Die These, dass der Personalvorstand aus dem Personalbereich kommt, konnte die Analyse nicht bestätigen. Zwar haben die Unternehmen von den zuletzt besetzten Vorstandsposten rund ein Drittel mit Kandidaten direkt aus dem HR-Bereich besetzt. Allerdings sei der Quereinstieg in den Personalbereich die Regel, schreibt das Personalmagazin. „Bei den Dax-30-Konzernen sind 22 HR-Vorstände nicht aus Personalgebieten bestellt worden, davon allein zehn letztes Jahr.
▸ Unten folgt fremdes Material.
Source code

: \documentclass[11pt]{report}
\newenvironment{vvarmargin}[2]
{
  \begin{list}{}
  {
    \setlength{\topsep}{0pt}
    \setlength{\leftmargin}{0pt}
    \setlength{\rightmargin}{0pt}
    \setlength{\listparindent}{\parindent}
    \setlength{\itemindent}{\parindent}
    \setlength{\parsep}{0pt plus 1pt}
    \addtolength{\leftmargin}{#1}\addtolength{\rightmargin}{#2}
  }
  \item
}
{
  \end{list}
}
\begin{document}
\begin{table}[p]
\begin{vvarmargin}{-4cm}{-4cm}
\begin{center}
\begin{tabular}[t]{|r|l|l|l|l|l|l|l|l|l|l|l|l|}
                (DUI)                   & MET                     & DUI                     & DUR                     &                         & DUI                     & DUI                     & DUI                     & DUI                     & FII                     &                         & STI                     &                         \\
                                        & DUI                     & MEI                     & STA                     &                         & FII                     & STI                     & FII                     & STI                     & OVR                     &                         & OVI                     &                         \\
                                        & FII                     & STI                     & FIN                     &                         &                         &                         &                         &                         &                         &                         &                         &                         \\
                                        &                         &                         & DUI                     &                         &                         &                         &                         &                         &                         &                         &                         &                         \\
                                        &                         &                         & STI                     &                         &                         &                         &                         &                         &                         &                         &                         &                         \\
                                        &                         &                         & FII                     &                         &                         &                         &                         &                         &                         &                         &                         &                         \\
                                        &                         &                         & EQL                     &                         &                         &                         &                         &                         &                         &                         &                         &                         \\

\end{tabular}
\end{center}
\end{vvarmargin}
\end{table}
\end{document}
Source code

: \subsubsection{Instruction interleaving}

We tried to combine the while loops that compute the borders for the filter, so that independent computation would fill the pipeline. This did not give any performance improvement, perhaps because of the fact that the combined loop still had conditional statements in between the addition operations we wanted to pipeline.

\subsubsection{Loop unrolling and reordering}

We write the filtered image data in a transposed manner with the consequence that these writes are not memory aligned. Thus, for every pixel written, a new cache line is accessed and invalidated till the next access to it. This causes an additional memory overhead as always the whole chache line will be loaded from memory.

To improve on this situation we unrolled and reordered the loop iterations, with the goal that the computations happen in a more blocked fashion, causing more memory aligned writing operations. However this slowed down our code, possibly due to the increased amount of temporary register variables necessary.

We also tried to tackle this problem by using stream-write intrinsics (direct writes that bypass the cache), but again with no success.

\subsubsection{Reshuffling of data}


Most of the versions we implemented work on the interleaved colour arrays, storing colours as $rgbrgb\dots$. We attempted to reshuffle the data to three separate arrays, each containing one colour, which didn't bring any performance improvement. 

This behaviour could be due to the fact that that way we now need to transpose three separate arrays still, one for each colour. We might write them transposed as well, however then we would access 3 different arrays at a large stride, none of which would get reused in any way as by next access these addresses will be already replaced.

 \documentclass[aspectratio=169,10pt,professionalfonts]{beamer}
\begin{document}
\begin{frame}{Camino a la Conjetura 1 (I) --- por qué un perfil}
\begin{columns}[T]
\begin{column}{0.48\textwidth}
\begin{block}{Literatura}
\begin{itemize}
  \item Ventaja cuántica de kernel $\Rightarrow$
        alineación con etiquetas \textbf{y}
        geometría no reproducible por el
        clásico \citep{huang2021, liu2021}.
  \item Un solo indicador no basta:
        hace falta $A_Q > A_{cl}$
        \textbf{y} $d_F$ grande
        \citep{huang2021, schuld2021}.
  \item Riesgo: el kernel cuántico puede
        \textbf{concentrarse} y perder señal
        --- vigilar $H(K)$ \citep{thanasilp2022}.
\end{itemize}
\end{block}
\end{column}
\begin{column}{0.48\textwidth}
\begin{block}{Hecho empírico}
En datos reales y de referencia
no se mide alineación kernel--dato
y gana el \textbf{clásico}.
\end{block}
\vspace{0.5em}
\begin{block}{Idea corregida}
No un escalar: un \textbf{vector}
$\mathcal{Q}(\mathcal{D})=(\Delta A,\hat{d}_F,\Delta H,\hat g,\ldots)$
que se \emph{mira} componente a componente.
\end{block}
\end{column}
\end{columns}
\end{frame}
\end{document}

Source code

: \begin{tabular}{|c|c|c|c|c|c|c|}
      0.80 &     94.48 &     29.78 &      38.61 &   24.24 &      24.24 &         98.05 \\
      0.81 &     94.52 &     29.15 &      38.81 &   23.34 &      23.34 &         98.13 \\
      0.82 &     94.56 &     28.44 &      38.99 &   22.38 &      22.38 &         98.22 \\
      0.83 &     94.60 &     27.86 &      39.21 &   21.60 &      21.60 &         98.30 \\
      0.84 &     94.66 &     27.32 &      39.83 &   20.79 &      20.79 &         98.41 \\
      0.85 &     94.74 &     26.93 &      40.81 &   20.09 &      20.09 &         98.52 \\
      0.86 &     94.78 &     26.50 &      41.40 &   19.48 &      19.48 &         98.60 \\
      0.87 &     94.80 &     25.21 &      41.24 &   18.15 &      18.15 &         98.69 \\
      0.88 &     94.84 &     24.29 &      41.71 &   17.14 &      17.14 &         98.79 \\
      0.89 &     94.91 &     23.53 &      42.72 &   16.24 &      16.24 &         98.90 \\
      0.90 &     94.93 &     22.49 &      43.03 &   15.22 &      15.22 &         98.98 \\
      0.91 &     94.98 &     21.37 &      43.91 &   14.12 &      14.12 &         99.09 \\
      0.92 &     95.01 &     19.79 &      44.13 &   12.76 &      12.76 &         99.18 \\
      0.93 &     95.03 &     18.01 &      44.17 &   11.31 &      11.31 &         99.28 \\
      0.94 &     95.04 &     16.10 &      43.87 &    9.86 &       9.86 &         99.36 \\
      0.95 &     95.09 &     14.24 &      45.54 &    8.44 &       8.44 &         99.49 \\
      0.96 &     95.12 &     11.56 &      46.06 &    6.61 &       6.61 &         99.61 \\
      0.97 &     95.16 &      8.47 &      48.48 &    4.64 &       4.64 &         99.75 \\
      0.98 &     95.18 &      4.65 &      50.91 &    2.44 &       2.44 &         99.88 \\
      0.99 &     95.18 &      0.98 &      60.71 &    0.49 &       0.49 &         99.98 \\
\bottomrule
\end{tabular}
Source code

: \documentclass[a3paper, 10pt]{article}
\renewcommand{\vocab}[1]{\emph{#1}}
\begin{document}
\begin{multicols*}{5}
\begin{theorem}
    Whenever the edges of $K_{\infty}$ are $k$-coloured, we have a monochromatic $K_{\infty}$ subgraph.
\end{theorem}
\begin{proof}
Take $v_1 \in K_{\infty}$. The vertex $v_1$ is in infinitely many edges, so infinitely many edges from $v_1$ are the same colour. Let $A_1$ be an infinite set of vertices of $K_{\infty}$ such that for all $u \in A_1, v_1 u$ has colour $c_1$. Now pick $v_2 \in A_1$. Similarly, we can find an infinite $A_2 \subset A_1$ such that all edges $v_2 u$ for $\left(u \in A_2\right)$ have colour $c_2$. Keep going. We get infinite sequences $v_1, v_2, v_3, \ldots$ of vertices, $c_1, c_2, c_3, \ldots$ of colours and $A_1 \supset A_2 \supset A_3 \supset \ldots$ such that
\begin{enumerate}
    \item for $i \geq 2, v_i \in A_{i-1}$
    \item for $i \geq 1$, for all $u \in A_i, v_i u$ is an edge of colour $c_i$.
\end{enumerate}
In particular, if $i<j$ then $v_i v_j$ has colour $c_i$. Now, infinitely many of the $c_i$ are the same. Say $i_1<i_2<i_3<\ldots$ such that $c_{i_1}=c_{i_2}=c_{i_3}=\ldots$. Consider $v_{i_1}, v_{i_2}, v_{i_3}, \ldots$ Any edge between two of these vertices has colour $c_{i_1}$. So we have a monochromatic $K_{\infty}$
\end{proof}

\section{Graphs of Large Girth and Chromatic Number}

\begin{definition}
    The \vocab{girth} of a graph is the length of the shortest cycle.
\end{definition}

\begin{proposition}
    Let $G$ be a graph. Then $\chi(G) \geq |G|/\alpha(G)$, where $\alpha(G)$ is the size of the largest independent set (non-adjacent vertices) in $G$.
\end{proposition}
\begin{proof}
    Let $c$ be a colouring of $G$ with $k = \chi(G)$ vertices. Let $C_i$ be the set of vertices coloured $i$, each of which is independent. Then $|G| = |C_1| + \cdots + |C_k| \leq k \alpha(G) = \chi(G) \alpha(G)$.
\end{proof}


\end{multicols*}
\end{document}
Dabei ist zu beobachten, dass in 15 Fällen Business-Funktionen als Sprungbrett genutzt wurden“.

Reine Personalvorstandsposten werden seltener

Vielleicht ist auch das ein Grund, weshalb auf höchster Ebene das Thema Personal an Bedeutung verliert, zumindest wenn man alleine die Verteilung der Aufgabenfelder betrachtet. Die Anzahl reiner Personalvorstandsposten ist nämlich zuletzt gesunken,  schreibt das Personalmagazin. Habe es im Jahr 2004 nur sechs Personalvorstände in den Dax 30 ohne weiteren Verantwortungsbereich gegeben, sei diese Zahl 2010 auf dreizehn gestiegen, heute, 2012, aber wieder auf zehn gesunken.

Dabei ergibt sich kein eindeutiges Bild, welche Funktion am Häufigsten dem Vorstand gemeinsam dem Personalbereich zugeordnet wird. „Es werden sechsmal Business-Aufgaben und fünfmal interne Dienste mit der HR-Funktion kombiniert. Bei drei Unternehmen übernimmt der Vorstandsvorsitzende das HR-Ressort, bei jeweils zwei weiteren Unternehmen ist Personal mit Finanzen oder Recht kombiniert“, schreibt das Personalmagazin.

Kommentare

  • Dirk Steffes sagt:

    Vielen Dank für die sachdienlichen Hinweise. Auslandserfahrung soll tatsächlich schädlich sein? Man muss auch die in den 70er/80er Jahren noch anderen Bildungswege der heutigen „Silver Ager“ berücksichtigen. Ich denke, Sie wenden sich an junge Menschen, die gerne in den Vorstand aufsteigen möchten? Da darf meiner Ansicht nach keine Auslandserfahrung fehlen, auch und gerade bei Personalvorständen!